Data in this exercise
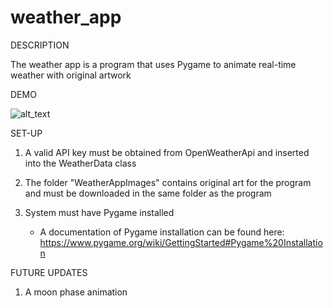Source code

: # weather_app

DESCRIPTION

The weather app is a program that uses Pygame to animate real-time weather with original artwork

DEMO

![alt_text](https://github.com/liyanarahimi/weather_app/blob/852a515be6aa214734a2053b11562f9d8049c393/WeatherApp-Demo.gif)

SET-UP
1. A valid API key must be obtained from OpenWeatherApi and inserted into the WeatherData class
2. The folder "WeatherAppImages" contains original art for the program and must be downloaded in the same folder as the program
3. System must have Pygame installed

    - A documentation of Pygame installation can be found here: https://www.pygame.org/wiki/GettingStarted#Pygame%20Installation

FUTURE UPDATES
1. A moon phase animation

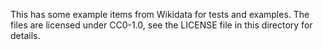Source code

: This has some example items from Wikidata for tests and examples.
The files are licensed under CC0-1.0, see the LICENSE file in this directory for details.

Assignment
Taking the records above line by line, count those that hold the word "original"; the number is the entire answer.

Answer area
2